─── Data
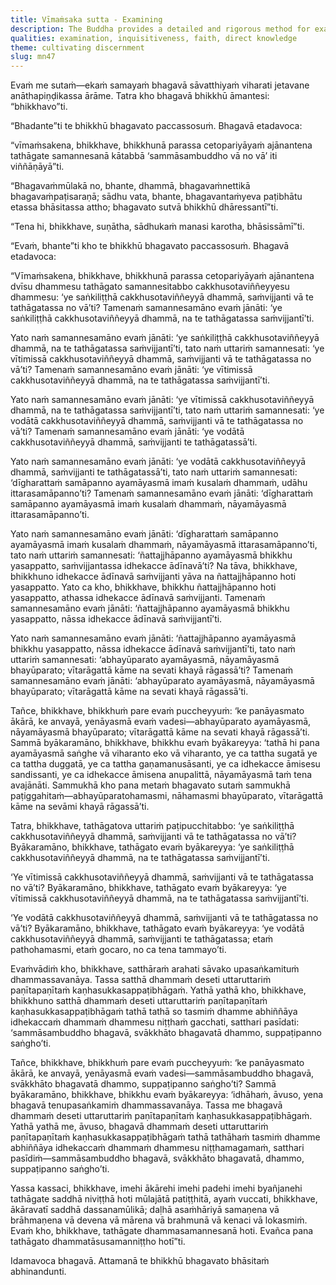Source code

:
 ```yaml
---
title: Vīmaṁsaka sutta - Examining
description: The Buddha provides a detailed and rigorous method for examining a Teacher. By discerning the teacher’s mental qualities, through prolonged observation, questioning, and learning directly, one gradually realizes a certain aspect of the teaching and builds unshakeable confidence in both the teacher and the teachings.
qualities: examination, inquisitiveness, faith, direct knowledge
theme: cultivating discernment
slug: mn47
---
```


Evaṁ me sutaṁ—ekaṁ samayaṁ bhagavā sāvatthiyaṁ viharati jetavane anāthapiṇḍikassa ārāme. Tatra kho bhagavā bhikkhū āmantesi: “bhikkhavo”ti.

“Bhadante”ti te bhikkhū bhagavato paccassosuṁ. Bhagavā etadavoca:

“vīmaṁsakena, bhikkhave, bhikkhunā parassa cetopariyāyaṁ ajānantena tathāgate samannesanā kātabbā ‘sammāsambuddho vā no vā’ iti viññāṇāyā”ti.

“Bhagavaṁmūlakā no, bhante, dhammā, bhagavaṁnettikā bhagavaṁpaṭisaraṇā; sādhu vata, bhante, bhagavantaṁyeva paṭibhātu etassa bhāsitassa attho; bhagavato sutvā bhikkhū dhāressantī”ti.

“Tena hi, bhikkhave, suṇātha, sādhukaṁ manasi karotha, bhāsissāmī”ti.

“Evaṁ, bhante”ti kho te bhikkhū bhagavato paccassosuṁ. Bhagavā etadavoca:

“Vīmaṁsakena, bhikkhave, bhikkhunā parassa cetopariyāyaṁ ajānantena dvīsu dhammesu tathāgato samannesitabbo cakkhusotaviññeyyesu dhammesu: ‘ye saṅkiliṭṭhā cakkhusotaviññeyyā dhammā, saṁvijjanti vā te tathāgatassa no vā’ti? Tamenaṁ samannesamāno evaṁ jānāti: ‘ye saṅkiliṭṭhā cakkhusotaviññeyyā dhammā, na te tathāgatassa saṁvijjantī’ti.

Yato naṁ samannesamāno evaṁ jānāti: ‘ye saṅkiliṭṭhā cakkhusotaviññeyyā dhammā, na te tathāgatassa saṁvijjantī’ti, tato naṁ uttariṁ samannesati: ‘ye vītimissā cakkhusotaviññeyyā dhammā, saṁvijjanti vā te tathāgatassa no vā’ti? Tamenaṁ samannesamāno evaṁ jānāti: ‘ye vītimissā cakkhusotaviññeyyā dhammā, na te tathāgatassa saṁvijjantī’ti.

Yato naṁ samannesamāno evaṁ jānāti: ‘ye vītimissā cakkhusotaviññeyyā dhammā, na te tathāgatassa saṁvijjantī’ti, tato naṁ uttariṁ samannesati: ‘ye vodātā cakkhusotaviññeyyā dhammā, saṁvijjanti vā te tathāgatassa no vā’ti? Tamenaṁ samannesamāno evaṁ jānāti: ‘ye vodātā cakkhusotaviññeyyā dhammā, saṁvijjanti te tathāgatassā’ti.

Yato naṁ samannesamāno evaṁ jānāti: ‘ye vodātā cakkhusotaviññeyyā dhammā, saṁvijjanti te tathāgatassā’ti, tato naṁ uttariṁ samannesati: ‘dīgharattaṁ samāpanno ayamāyasmā imaṁ kusalaṁ dhammaṁ, udāhu ittarasamāpanno’ti? Tamenaṁ samannesamāno evaṁ jānāti: ‘dīgharattaṁ samāpanno ayamāyasmā imaṁ kusalaṁ dhammaṁ, nāyamāyasmā ittarasamāpanno’ti.

Yato naṁ samannesamāno evaṁ jānāti: ‘dīgharattaṁ samāpanno ayamāyasmā imaṁ kusalaṁ dhammaṁ, nāyamāyasmā ittarasamāpanno’ti, tato naṁ uttariṁ samannesati: ‘ñattajjhāpanno ayamāyasmā bhikkhu yasappatto, saṁvijjantassa idhekacce ādīnavā’ti? Na tāva, bhikkhave, bhikkhuno idhekacce ādīnavā saṁvijjanti yāva na ñattajjhāpanno hoti yasappatto. Yato ca kho, bhikkhave, bhikkhu ñattajjhāpanno hoti yasappatto, athassa idhekacce ādīnavā saṁvijjanti. Tamenaṁ samannesamāno evaṁ jānāti: ‘ñattajjhāpanno ayamāyasmā bhikkhu yasappatto, nāssa idhekacce ādīnavā saṁvijjantī’ti.

Yato naṁ samannesamāno evaṁ jānāti: ‘ñattajjhāpanno ayamāyasmā bhikkhu yasappatto, nāssa idhekacce ādīnavā saṁvijjantī’ti, tato naṁ uttariṁ samannesati: ‘abhayūparato ayamāyasmā, nāyamāyasmā bhayūparato; vītarāgattā kāme na sevati khayā rāgassā’ti? Tamenaṁ samannesamāno evaṁ jānāti: ‘abhayūparato ayamāyasmā, nāyamāyasmā bhayūparato; vītarāgattā kāme na sevati khayā rāgassā’ti.

Tañce, bhikkhave, bhikkhuṁ pare evaṁ puccheyyuṁ: ‘ke panāyasmato ākārā, ke anvayā, yenāyasmā evaṁ vadesi—abhayūparato ayamāyasmā, nāyamāyasmā bhayūparato; vītarāgattā kāme na sevati khayā rāgassā’ti. Sammā byākaramāno, bhikkhave, bhikkhu evaṁ byākareyya: ‘tathā hi pana ayamāyasmā saṅghe vā viharanto eko vā viharanto, ye ca tattha sugatā ye ca tattha duggatā, ye ca tattha gaṇamanusāsanti, ye ca idhekacce āmisesu sandissanti, ye ca idhekacce āmisena anupalittā, nāyamāyasmā taṁ tena avajānāti. Sammukhā kho pana metaṁ bhagavato sutaṁ sammukhā paṭiggahitaṁ—abhayūparatohamasmi, nāhamasmi bhayūparato, vītarāgattā kāme na sevāmi khayā rāgassā’ti.

Tatra, bhikkhave, tathāgatova uttariṁ paṭipucchitabbo: ‘ye saṅkiliṭṭhā cakkhusotaviññeyyā dhammā, saṁvijjanti vā te tathāgatassa no vā’ti? Byākaramāno, bhikkhave, tathāgato evaṁ byākareyya: ‘ye saṅkiliṭṭhā cakkhusotaviññeyyā dhammā, na te tathāgatassa saṁvijjantī’ti.

‘Ye vītimissā cakkhusotaviññeyyā dhammā, saṁvijjanti vā te tathāgatassa no vā’ti? Byākaramāno, bhikkhave, tathāgato evaṁ byākareyya: ‘ye vītimissā cakkhusotaviññeyyā dhammā, na te tathāgatassa saṁvijjantī’ti.

‘Ye vodātā cakkhusotaviññeyyā dhammā, saṁvijjanti vā te tathāgatassa no vā’ti? Byākaramāno, bhikkhave, tathāgato evaṁ byākareyya: ‘ye vodātā cakkhusotaviññeyyā dhammā, saṁvijjanti te tathāgatassa; etaṁ pathohamasmi, etaṁ gocaro, no ca tena tammayo’ti.

Evaṁvādiṁ kho, bhikkhave, satthāraṁ arahati sāvako upasaṅkamituṁ dhammassavanāya. Tassa satthā dhammaṁ deseti uttaruttariṁ paṇītapaṇītaṁ kaṇhasukkasappaṭibhāgaṁ. Yathā yathā kho, bhikkhave, bhikkhuno satthā dhammaṁ deseti uttaruttariṁ paṇītapaṇītaṁ kaṇhasukkasappaṭibhāgaṁ tathā tathā so tasmiṁ dhamme abhiññāya idhekaccaṁ dhammaṁ dhammesu niṭṭhaṁ gacchati, satthari pasīdati: ‘sammāsambuddho bhagavā, svākkhāto bhagavatā dhammo, suppaṭipanno saṅgho’ti.

Tañce, bhikkhave, bhikkhuṁ pare evaṁ puccheyyuṁ: ‘ke panāyasmato ākārā, ke anvayā, yenāyasmā evaṁ vadesi—sammāsambuddho bhagavā, svākkhāto bhagavatā dhammo, suppaṭipanno saṅgho’ti? Sammā byākaramāno, bhikkhave, bhikkhu evaṁ byākareyya: ‘idhāhaṁ, āvuso, yena bhagavā tenupasaṅkamiṁ dhammassavanāya. Tassa me bhagavā dhammaṁ deseti uttaruttariṁ paṇītapaṇītaṁ kaṇhasukkasappaṭibhāgaṁ. Yathā yathā me, āvuso, bhagavā dhammaṁ deseti uttaruttariṁ paṇītapaṇītaṁ kaṇhasukkasappaṭibhāgaṁ tathā tathāhaṁ tasmiṁ dhamme abhiññāya idhekaccaṁ dhammaṁ dhammesu niṭṭhamagamaṁ, satthari pasīdiṁ—sammāsambuddho bhagavā, svākkhāto bhagavatā, dhammo, suppaṭipanno saṅgho’ti.

Yassa kassaci, bhikkhave, imehi ākārehi imehi padehi imehi byañjanehi tathāgate saddhā niviṭṭhā hoti mūlajātā patiṭṭhitā, ayaṁ vuccati, bhikkhave, ākāravatī saddhā dassanamūlikā; daḷhā asaṁhāriyā samaṇena vā brāhmaṇena vā devena vā mārena vā brahmunā vā kenaci vā lokasmiṁ. Evaṁ kho, bhikkhave, tathāgate dhammasamannesanā hoti. Evañca pana tathāgato dhammatāsusamanniṭṭho hotī”ti.

Idamavoca bhagavā. Attamanā te bhikkhū bhagavato bhāsitaṁ abhinandunti.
──────
• Your assignment:
Output should match, line for line, the stretch of the material above from the line holding "ca tena tammayo’ti." through the line holding "Evaṁvādiṁ kho, bhikkhave, satthāraṁ".

• Answer area:
‘Ye vodātā cakkhusotaviññeyyā dhammā, saṁvijjanti vā te tathāgatassa no vā’ti? Byākaramāno, bhikkhave, tathāgato evaṁ byākareyya: ‘ye vodātā cakkhusotaviññeyyā dhammā, saṁvijjanti te tathāgatassa; etaṁ pathohamasmi, etaṁ gocaro, no ca tena tammayo’ti.

Evaṁvādiṁ kho, bhikkhave, satthāraṁ arahati sāvako upasaṅkamituṁ dhammassavanāya. Tassa satthā dhammaṁ deseti uttaruttariṁ paṇītapaṇītaṁ kaṇhasukkasappaṭibhāgaṁ. Yathā yathā kho, bhikkhave, bhikkhuno satthā dhammaṁ deseti uttaruttariṁ paṇītapaṇītaṁ kaṇhasukkasappaṭibhāgaṁ tathā tathā so tasmiṁ dhamme abhiññāya idhekaccaṁ dhammaṁ dhammesu niṭṭhaṁ gacchati, satthari pasīdati: ‘sammāsambuddho bhagavā, svākkhāto bhagavatā dhammo, suppaṭipanno saṅgho’ti.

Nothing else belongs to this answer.